America is fighting two wars and occupying two large countries, far from its homeland, while still maintaining military bases all around the globe. What "peace" are we talking about?

Also: perhaps a graph of military spending as a proportion of GDP would be more informative in terms of actual burden?

"fighting two wars and occupying two large countries"

i believe you live in the UK? might explain why you consider iraq or afghanistan "large countries."

anyway, yeah, sucks we're in these useless wars....

It's awfully convenient that you cut off that graph before the projected decreases Obama is assuming will occur as we start to pull out of Iraq and Afghanistan. Here's a direct link to the original.

toto's point is spot on. I don't think anyone that lives in NY or knows someone who has or is currently serving in Iraq or Afghanistan would say that we are at peace.

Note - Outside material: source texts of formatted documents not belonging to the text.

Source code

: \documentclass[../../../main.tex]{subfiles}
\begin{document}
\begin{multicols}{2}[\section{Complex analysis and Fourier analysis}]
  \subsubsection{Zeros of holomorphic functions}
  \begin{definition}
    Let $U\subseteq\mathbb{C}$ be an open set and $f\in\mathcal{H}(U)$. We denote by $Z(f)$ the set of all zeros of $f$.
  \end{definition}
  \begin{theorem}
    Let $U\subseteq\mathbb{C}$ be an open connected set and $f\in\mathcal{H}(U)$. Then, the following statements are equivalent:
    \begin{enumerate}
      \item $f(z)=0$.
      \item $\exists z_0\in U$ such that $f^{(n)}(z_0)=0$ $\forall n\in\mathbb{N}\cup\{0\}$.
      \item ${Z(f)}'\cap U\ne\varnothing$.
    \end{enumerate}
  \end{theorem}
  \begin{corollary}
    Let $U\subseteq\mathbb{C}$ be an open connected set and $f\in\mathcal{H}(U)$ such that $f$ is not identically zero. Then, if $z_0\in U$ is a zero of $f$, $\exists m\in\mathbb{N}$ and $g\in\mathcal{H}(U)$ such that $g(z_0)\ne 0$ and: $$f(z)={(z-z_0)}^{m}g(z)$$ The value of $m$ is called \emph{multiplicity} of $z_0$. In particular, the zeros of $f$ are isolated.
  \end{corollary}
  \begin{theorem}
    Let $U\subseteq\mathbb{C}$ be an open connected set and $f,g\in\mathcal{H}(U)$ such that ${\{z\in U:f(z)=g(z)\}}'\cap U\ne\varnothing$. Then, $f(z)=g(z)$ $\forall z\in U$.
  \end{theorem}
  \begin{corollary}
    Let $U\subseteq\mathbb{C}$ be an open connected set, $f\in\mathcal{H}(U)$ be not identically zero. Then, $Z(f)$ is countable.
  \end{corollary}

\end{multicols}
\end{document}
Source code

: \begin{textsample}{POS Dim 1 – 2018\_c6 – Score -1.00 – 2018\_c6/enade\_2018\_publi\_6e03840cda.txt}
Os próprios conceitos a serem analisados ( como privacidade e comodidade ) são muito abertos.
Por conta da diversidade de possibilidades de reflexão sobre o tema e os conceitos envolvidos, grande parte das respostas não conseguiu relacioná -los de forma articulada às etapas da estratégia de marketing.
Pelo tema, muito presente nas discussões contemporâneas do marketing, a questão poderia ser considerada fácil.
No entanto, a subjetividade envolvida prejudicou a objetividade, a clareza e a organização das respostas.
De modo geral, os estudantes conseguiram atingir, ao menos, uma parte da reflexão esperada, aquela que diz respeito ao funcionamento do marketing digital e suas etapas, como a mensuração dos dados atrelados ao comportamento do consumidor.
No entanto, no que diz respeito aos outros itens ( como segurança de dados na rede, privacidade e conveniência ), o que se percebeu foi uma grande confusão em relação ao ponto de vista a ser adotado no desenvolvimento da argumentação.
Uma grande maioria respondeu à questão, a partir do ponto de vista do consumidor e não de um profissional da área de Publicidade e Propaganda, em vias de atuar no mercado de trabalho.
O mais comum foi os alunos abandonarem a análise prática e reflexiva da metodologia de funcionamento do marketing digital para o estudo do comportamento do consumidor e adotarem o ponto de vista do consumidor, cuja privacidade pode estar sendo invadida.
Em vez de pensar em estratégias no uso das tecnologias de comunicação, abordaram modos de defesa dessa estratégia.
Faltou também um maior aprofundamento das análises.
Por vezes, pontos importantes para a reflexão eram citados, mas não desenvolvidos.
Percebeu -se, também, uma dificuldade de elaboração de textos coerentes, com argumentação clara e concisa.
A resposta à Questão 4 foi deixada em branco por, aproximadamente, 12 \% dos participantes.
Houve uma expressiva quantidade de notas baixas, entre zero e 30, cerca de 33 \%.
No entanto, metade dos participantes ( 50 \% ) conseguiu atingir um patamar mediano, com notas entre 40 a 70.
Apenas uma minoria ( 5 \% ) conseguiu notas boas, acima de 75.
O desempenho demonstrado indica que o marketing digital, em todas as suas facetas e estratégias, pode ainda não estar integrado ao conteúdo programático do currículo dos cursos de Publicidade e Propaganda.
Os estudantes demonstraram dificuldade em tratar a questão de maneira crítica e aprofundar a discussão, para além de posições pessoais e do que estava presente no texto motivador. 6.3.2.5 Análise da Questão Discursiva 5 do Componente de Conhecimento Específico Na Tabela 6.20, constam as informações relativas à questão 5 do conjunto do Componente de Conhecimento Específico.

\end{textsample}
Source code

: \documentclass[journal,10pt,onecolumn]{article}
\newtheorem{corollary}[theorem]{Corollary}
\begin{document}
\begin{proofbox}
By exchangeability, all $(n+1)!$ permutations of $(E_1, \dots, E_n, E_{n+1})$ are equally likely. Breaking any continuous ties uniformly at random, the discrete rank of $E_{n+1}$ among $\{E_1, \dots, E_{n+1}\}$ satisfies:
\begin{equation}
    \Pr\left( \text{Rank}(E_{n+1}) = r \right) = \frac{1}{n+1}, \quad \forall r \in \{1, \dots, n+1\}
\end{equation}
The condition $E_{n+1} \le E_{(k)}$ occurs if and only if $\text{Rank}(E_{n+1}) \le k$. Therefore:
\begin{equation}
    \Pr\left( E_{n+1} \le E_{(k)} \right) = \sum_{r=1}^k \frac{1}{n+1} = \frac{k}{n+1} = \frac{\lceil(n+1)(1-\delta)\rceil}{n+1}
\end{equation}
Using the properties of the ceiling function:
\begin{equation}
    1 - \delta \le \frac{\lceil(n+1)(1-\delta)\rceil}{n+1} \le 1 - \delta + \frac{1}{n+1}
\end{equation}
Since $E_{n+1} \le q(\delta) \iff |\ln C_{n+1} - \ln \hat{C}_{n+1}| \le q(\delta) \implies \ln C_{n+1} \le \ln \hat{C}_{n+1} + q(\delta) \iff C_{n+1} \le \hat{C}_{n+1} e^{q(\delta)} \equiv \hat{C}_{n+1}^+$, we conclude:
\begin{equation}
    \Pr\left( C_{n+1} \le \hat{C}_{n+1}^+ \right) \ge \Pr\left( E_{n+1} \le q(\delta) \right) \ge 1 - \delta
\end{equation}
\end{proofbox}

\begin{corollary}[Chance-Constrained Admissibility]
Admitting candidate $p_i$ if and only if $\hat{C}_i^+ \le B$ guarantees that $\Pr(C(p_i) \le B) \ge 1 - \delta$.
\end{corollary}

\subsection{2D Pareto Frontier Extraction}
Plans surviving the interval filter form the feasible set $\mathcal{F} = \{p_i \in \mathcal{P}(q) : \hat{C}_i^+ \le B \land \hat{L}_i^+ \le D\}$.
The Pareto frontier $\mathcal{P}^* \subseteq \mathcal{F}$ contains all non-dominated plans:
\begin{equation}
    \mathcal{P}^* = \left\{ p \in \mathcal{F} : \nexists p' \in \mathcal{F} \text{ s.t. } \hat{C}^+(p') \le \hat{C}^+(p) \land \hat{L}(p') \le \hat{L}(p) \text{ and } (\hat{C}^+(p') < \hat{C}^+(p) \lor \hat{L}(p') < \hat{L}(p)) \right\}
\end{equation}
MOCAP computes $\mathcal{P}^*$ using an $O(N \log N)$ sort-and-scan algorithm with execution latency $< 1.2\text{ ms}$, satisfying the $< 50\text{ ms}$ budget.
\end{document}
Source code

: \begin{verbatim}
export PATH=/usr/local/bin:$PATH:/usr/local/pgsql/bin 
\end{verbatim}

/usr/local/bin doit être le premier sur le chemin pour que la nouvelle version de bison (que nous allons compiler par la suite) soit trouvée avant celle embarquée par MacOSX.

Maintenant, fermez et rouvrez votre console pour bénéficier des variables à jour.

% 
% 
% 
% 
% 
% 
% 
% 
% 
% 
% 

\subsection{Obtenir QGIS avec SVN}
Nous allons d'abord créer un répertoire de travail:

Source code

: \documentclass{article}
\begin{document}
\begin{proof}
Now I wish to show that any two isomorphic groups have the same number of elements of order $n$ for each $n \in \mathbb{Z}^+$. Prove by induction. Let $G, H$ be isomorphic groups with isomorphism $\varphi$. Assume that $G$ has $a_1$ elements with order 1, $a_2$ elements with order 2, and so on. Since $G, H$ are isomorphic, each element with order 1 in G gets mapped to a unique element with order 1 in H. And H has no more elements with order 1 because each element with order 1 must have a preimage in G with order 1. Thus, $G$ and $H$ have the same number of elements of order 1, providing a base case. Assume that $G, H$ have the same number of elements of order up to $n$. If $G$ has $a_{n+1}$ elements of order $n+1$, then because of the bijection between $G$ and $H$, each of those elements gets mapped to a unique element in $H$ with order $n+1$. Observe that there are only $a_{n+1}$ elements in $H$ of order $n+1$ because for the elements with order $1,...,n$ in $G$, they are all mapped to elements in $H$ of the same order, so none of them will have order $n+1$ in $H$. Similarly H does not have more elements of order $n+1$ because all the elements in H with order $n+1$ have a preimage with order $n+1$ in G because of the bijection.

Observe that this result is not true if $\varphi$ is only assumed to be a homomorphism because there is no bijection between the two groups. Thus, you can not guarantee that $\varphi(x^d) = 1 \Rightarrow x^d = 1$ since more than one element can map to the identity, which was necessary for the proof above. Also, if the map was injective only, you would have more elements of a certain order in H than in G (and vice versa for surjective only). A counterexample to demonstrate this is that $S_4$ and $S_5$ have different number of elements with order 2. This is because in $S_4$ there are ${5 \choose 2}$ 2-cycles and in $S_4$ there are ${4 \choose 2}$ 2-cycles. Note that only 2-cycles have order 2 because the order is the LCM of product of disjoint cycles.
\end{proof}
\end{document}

40th and 56th largest areas out of 257 countries, bigger than most European and South east Asian countries. Yes, these are large countries, just because they are not as big as the US doesn't make them small.

Good post. Two points

1. Real spending can be stable while proportion of GDP shrinks
2. We're substituting capital for labor. Fatalities are part of cost, but those are way down

Indeed--those numbers must include the off-budget direct war expenses, though it's hard to tell how this was compiled or what they're including. The 2009 DoD budget, including budgeted war expenses, is much less than shown here.

The eternal war against someone or another is unchallengeable in either party. (How will we know when Terror is defeated? Will Osama Bin Laden sign a treaty? Wil every Muslim be dead?) It's come close to being the national purpose, justified in part as Keynesian pump-priming and investment in new technology.

Same for the War Against Crime. We can never win that one. The war is its own purpose.

Unfortunately I didn't clip newspapers around the time of the fall of the USSR, but the military-industrial-intelligence complex was in a real panic when they realized that the enemy was gone. They were scrambling around figuring out how to repurpose for the world of the future. One suggestion was to wipe out ecoterrorists -- a few thousand wackos operating on a shoestring who haven't killed anyone after twenty-plus years. Narco-terrorism, whatever that is, was another suggestion. Islamic terrorism was probably always #1, and Osama clinched the deal for at least 20 years.

"Terrorism" was always going to be the brand name. They just didn't know which tendency it was going to be attached to.

By John Emerson (not verified) on 02 Feb 2010 #permalink

Reagan was pro-war and pro-military spending, but he didn't really fight many. There was a secret proxy war in Central America (started by Carter), the rather jokey Grenada and Panama actions, and support for Thatcher's Maldives / Falkland war. Things started to heat up with the Gulf War, Clinton generally stayed out of wars while maintaining spending (Somalia was a hot potato from Bush I), and then came Bush II.

The rule now seems to be that Democrats won't roll anything back, though they probably won't increase it as much as Republicans.

By John Emerson (not verified) on 02 Feb 2010 #permalink

The Pentagon projects a decrease back to 2007 levels in 2012, and slow increases after that.

In terms of WWII or the cold war, we're not at war. We're occupying two defeated countries and dealing with a rather weak terrorist enemy. Nazi Germany and the USSR were enormous threats, and even the Korea and Vietnam wars, while not of world war magnitude, each dawrfed our present war.

One of the many slippery things the Bush administration did was simultaneously plan for a decades long war, but keep it off-budget for planning purposes. Going off-budget makes sense when a finite war is forced on you by an enemy, but this is a lot different. It should have been budgeted, because war was planned to be the new normal state.

By John Emerson (not verified) on 02 Feb 2010 #permalink

@JasonTD said,
"It's awfully convenient that you cut off that graph before the projected decreases Obama is assuming will occur as we start to pull out of Iraq and Afghanistan."

I tend to consider projections like that to be next to worthless. (Politicians have a habit of not telling the truth and changing their minds.)